Fondée comme cité corsaire et protégée par sa citadelle du XVIe siècle qui domine la baie depuis les hauteurs, Saint-Tropez a traversé les siècles avec une étonnante désinvolture. Cité génoise au XVe siècle, port de corsaires au XVIe, première commune libérée lors du débarquement de Provence le 15 août 1944, et puis soudain, dans les années 1950, tout bascule: les peintres (Signac avait ouvert la voie dès 1892), puis les écrivains, puis Brigitte Bardot, puis la jet-set mondiale. Un village de pêcheurs devenu mythe planétaire en à peine une génération.

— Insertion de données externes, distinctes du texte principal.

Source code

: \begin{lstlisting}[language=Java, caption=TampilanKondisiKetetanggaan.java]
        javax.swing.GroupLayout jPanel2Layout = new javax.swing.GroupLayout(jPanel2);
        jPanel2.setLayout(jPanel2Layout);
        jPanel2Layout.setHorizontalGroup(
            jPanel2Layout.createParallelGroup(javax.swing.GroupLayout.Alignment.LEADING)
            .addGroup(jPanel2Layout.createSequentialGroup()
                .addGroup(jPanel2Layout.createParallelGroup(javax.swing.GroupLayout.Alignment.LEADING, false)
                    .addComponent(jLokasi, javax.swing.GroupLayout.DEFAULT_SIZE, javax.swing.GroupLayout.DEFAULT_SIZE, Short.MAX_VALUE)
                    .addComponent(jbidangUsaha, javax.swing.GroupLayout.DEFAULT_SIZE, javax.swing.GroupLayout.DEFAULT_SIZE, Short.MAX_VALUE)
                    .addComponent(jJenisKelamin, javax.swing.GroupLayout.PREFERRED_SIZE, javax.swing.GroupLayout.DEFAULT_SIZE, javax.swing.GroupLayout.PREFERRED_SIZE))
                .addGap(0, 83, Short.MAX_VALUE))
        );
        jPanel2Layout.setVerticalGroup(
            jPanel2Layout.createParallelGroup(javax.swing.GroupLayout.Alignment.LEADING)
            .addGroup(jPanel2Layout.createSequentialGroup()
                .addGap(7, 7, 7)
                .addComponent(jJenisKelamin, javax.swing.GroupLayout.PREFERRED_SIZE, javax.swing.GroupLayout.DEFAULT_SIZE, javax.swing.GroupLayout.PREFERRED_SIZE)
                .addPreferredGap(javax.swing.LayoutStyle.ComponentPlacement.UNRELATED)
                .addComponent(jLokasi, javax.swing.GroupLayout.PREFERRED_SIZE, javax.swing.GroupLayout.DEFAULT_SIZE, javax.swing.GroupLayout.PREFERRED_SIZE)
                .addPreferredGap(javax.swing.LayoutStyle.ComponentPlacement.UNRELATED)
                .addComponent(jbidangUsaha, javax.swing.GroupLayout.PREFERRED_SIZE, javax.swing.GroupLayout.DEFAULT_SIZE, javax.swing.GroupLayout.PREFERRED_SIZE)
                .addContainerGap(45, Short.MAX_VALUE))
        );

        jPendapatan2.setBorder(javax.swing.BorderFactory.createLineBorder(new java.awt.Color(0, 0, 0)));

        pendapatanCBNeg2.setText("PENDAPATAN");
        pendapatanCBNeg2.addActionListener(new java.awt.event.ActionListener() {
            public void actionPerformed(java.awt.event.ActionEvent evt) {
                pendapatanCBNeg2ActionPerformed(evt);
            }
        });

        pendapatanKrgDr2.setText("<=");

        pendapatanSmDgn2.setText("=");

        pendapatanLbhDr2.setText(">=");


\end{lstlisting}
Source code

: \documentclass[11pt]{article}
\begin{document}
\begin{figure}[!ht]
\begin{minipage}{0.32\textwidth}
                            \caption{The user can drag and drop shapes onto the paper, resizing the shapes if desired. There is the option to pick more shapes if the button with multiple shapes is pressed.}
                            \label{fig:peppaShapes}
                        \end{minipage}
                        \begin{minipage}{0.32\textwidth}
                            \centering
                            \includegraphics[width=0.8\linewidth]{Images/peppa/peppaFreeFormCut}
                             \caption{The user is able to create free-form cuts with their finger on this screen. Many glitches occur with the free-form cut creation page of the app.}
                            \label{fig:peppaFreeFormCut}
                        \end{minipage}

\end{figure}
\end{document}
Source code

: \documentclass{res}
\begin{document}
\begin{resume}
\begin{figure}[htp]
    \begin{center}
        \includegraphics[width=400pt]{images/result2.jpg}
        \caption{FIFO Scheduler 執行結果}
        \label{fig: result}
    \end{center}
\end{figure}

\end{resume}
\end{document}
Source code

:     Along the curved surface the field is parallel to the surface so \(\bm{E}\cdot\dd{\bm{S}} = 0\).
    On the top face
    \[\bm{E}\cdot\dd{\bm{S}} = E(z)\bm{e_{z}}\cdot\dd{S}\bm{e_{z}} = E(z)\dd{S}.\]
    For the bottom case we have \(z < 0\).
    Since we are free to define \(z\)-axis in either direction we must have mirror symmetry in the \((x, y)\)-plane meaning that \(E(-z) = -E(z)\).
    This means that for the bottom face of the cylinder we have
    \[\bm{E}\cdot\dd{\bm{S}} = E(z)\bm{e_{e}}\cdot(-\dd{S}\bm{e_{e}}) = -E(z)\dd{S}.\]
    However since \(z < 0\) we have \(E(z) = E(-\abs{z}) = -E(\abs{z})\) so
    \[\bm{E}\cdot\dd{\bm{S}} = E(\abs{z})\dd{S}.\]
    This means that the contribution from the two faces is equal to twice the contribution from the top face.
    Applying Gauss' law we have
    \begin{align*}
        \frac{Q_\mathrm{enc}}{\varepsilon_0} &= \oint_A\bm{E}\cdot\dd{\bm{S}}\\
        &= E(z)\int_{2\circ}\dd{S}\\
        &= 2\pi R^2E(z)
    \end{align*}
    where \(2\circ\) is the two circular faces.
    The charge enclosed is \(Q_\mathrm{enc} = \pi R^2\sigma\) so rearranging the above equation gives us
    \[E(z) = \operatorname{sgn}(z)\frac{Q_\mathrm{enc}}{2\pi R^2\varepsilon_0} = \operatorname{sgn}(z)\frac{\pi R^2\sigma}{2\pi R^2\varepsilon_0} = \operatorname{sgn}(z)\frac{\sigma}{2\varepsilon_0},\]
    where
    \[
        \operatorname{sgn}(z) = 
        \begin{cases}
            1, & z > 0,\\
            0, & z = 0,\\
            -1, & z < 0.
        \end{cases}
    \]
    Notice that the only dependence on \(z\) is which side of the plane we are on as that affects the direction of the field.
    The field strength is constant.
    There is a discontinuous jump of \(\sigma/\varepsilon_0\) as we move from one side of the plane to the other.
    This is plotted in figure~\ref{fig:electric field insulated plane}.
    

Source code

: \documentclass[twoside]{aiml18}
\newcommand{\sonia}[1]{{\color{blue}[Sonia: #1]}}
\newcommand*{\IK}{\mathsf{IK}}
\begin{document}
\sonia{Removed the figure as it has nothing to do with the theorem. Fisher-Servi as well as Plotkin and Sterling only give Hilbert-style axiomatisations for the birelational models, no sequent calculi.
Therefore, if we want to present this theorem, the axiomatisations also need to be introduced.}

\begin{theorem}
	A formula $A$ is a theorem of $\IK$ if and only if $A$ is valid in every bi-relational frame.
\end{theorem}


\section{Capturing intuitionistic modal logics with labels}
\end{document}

Sauf que le village est toujours là. Les ruelles de la Ponche n'ont pas bougé. La place des Lices résonne encore des boules le matin, avant que les terrasses ne se remplissent. Le quai Gabriel Péri et ses façades ocre et rose tient bon face aux super-yachts amarrés deux pas plus loin. Peuchère, il y a des contradictions qui font tout le sel d'un endroit.
Le village se visite à pied, lentement, sans programme. La Ponche, le cimetière marin, la montée vers la citadelle pour la vue sur le golfe, un café au Sénéquier sans regarder les prix. Hors saison, entre octobre et mai, tout ça appartient presque aux locaux. C'est ce Saint-Tropez-là qu'on préfère.